» **Source records**

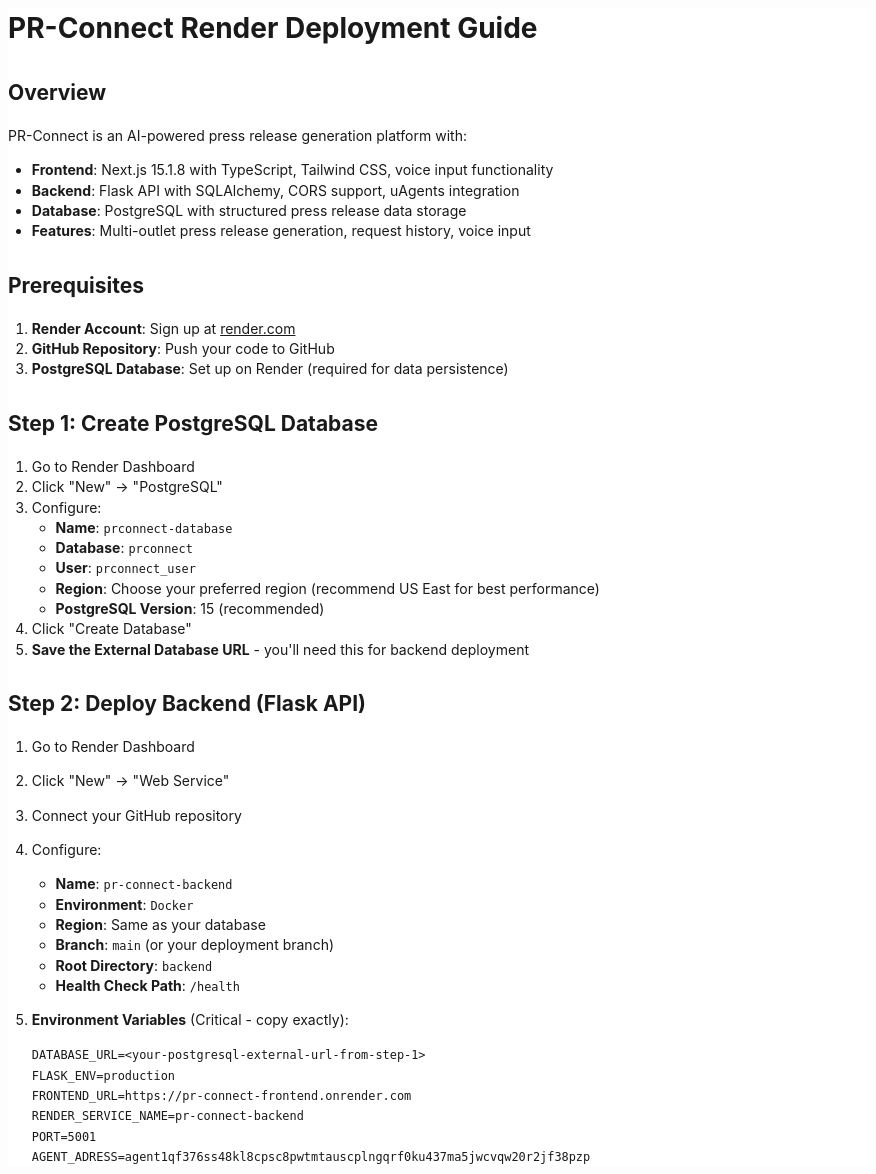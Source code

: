 # PR-Connect Render Deployment Guide

## Overview

PR-Connect is an AI-powered press release generation platform with:
- **Frontend**: Next.js 15.1.8 with TypeScript, Tailwind CSS, voice input functionality
- **Backend**: Flask API with SQLAlchemy, CORS support, uAgents integration
- **Database**: PostgreSQL with structured press release data storage
- **Features**: Multi-outlet press release generation, request history, voice input

## Prerequisites

1. **Render Account**: Sign up at [render.com](https://render.com)
2. **GitHub Repository**: Push your code to GitHub
3. **PostgreSQL Database**: Set up on Render (required for data persistence)

## Step 1: Create PostgreSQL Database

1. Go to Render Dashboard
2. Click "New" → "PostgreSQL"
3. Configure:
   - **Name**: `prconnect-database`
   - **Database**: `prconnect`
   - **User**: `prconnect_user`
   - **Region**: Choose your preferred region (recommend US East for best performance)
   - **PostgreSQL Version**: 15 (recommended)
4. Click "Create Database"
5. **Save the External Database URL** - you'll need this for backend deployment

## Step 2: Deploy Backend (Flask API)

1. Go to Render Dashboard
2. Click "New" → "Web Service"
3. Connect your GitHub repository
4. Configure:
   - **Name**: `pr-connect-backend`
   - **Environment**: `Docker`
   - **Region**: Same as your database
   - **Branch**: `main` (or your deployment branch)
   - **Root Directory**: `backend`
   - **Health Check Path**: `/health`
   
5. **Environment Variables** (Critical - copy exactly):
   ```
   DATABASE_URL=<your-postgresql-external-url-from-step-1>
   FLASK_ENV=production
   FRONTEND_URL=https://pr-connect-frontend.onrender.com
   RENDER_SERVICE_NAME=pr-connect-backend
   PORT=5001
   AGENT_ADRESS=agent1qf376ss48kl8cpsc8pwtmtauscplngqrf0ku437ma5jwcvqw20r2jf38pzp
   ```
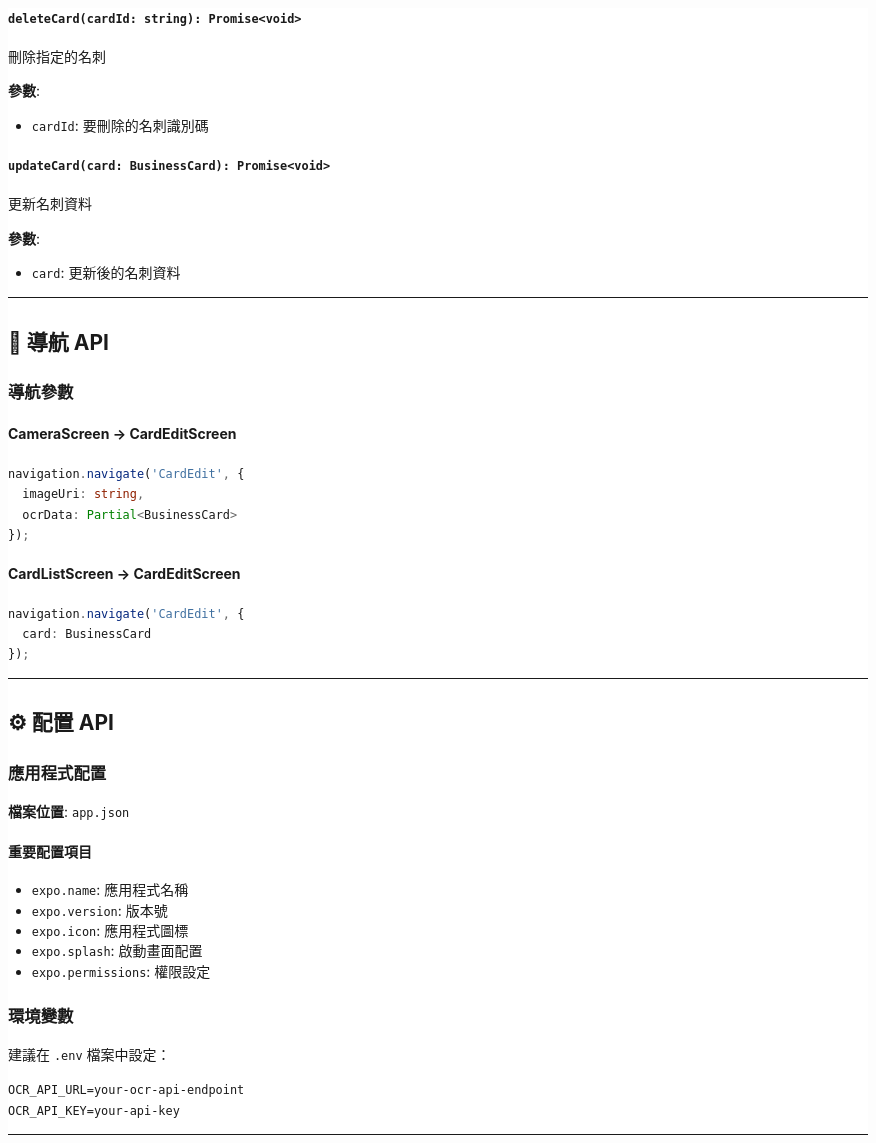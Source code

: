 #### `deleteCard(cardId: string): Promise<void>`
刪除指定的名刺

**參數**:
- `cardId`: 要刪除的名刺識別碼

#### `updateCard(card: BusinessCard): Promise<void>`
更新名刺資料

**參數**:
- `card`: 更新後的名刺資料

---

## 🔗 導航 API

### 導航參數

#### CameraScreen → CardEditScreen
```typescript
navigation.navigate('CardEdit', {
  imageUri: string,
  ocrData: Partial<BusinessCard>
});
```

#### CardListScreen → CardEditScreen
```typescript
navigation.navigate('CardEdit', {
  card: BusinessCard
});
```

---

## ⚙️ 配置 API

### 應用程式配置

**檔案位置**: `app.json`

#### 重要配置項目
- `expo.name`: 應用程式名稱
- `expo.version`: 版本號
- `expo.icon`: 應用程式圖標
- `expo.splash`: 啟動畫面配置
- `expo.permissions`: 權限設定

### 環境變數

建議在 `.env` 檔案中設定：
```
OCR_API_URL=your-ocr-api-endpoint
OCR_API_KEY=your-api-key
```

---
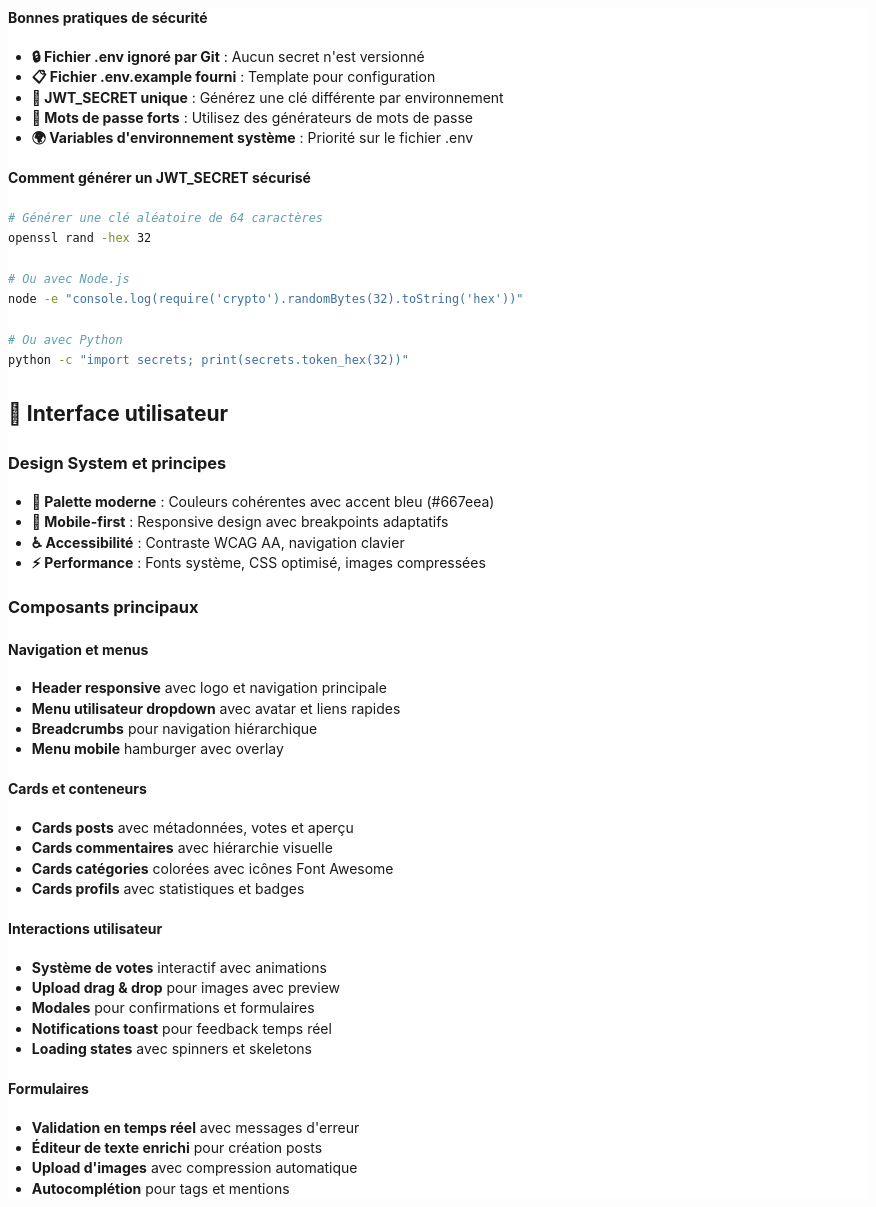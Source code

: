 #### Bonnes pratiques de sécurité

- **🔒 Fichier .env ignoré par Git** : Aucun secret n'est versionné
- **📋 Fichier .env.example fourni** : Template pour configuration
- **🔑 JWT_SECRET unique** : Générez une clé différente par environnement
- **💪 Mots de passe forts** : Utilisez des générateurs de mots de passe
- **🌍 Variables d'environnement système** : Priorité sur le fichier .env

#### Comment générer un JWT_SECRET sécurisé

```bash
# Générer une clé aléatoire de 64 caractères
openssl rand -hex 32

# Ou avec Node.js
node -e "console.log(require('crypto').randomBytes(32).toString('hex'))"

# Ou avec Python
python -c "import secrets; print(secrets.token_hex(32))"
```

## 🎨 Interface utilisateur

### Design System et principes

- **🎨 Palette moderne** : Couleurs cohérentes avec accent bleu (#667eea)
- **📱 Mobile-first** : Responsive design avec breakpoints adaptatifs
- **♿ Accessibilité** : Contraste WCAG AA, navigation clavier
- **⚡ Performance** : Fonts système, CSS optimisé, images compressées

### Composants principaux

#### Navigation et menus
- **Header responsive** avec logo et navigation principale
- **Menu utilisateur dropdown** avec avatar et liens rapides
- **Breadcrumbs** pour navigation hiérarchique
- **Menu mobile** hamburger avec overlay

#### Cards et conteneurs
- **Cards posts** avec métadonnées, votes et aperçu
- **Cards commentaires** avec hiérarchie visuelle
- **Cards catégories** colorées avec icônes Font Awesome
- **Cards profils** avec statistiques et badges

#### Interactions utilisateur
- **Système de votes** interactif avec animations
- **Upload drag & drop** pour images avec preview
- **Modales** pour confirmations et formulaires
- **Notifications toast** pour feedback temps réel
- **Loading states** avec spinners et skeletons

#### Formulaires
- **Validation en temps réel** avec messages d'erreur
- **Éditeur de texte enrichi** pour création posts
- **Upload d'images** avec compression automatique
- **Autocomplétion** pour tags et mentions
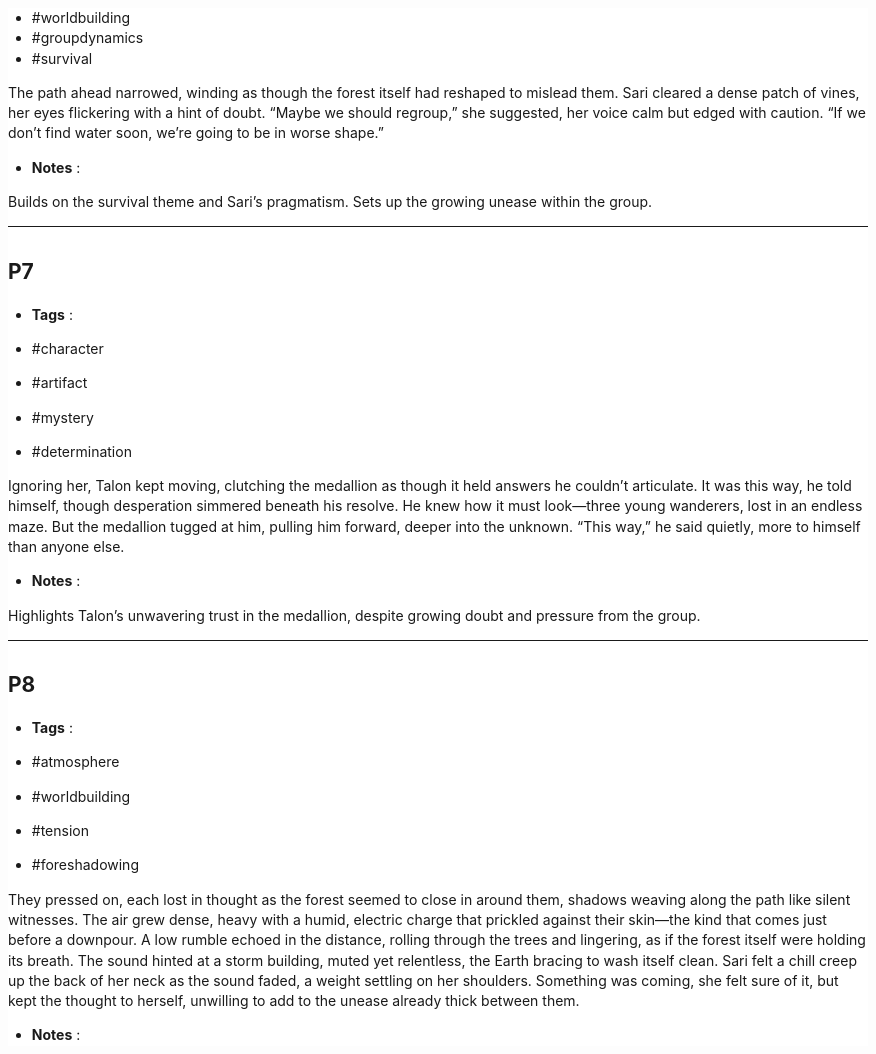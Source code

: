 - #worldbuilding
- #groupdynamics
- #survival

The path ahead narrowed, winding as though the forest itself had reshaped to mislead them. Sari cleared a dense patch of vines, her eyes flickering with a hint of doubt. “Maybe we should regroup,” she suggested, her voice calm but edged with caution. “If we don’t find water soon, we’re going to be in worse shape.”

- **Notes** :

Builds on the survival theme and Sari’s pragmatism. Sets up the growing unease within the group.

---

## P7

- **Tags** :

- #character
- #artifact
- #mystery
- #determination

Ignoring her, Talon kept moving, clutching the medallion as though it held answers he couldn’t articulate. It was this way, he told himself, though desperation simmered beneath his resolve. He knew how it must look—three young wanderers, lost in an endless maze. But the medallion tugged at him, pulling him forward, deeper into the unknown. “This way,” he said quietly, more to himself than anyone else.

- **Notes** :

Highlights Talon’s unwavering trust in the medallion, despite growing doubt and pressure from the group.

---

## P8

- **Tags** :

- #atmosphere
- #worldbuilding
- #tension
- #foreshadowing

They pressed on, each lost in thought as the forest seemed to close in around them, shadows weaving along the path like silent witnesses. The air grew dense, heavy with a humid, electric charge that prickled against their skin—the kind that comes just before a downpour. A low rumble echoed in the distance, rolling through the trees and lingering, as if the forest itself were holding its breath. The sound hinted at a storm building, muted yet relentless, the Earth bracing to wash itself clean. Sari felt a chill creep up the back of her neck as the sound faded, a weight settling on her shoulders. Something was coming, she felt sure of it, but kept the thought to herself, unwilling to add to the unease already thick between them.

- **Notes** :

» **EXERCISE DETAILS**
Working through the records, find each line containing the word "generation" and copy it.

» **YOUR RESPONSE**
PR-Connect is an AI-powered press release generation platform with:
- **Features**: Multi-outlet press release generation, request history, voice input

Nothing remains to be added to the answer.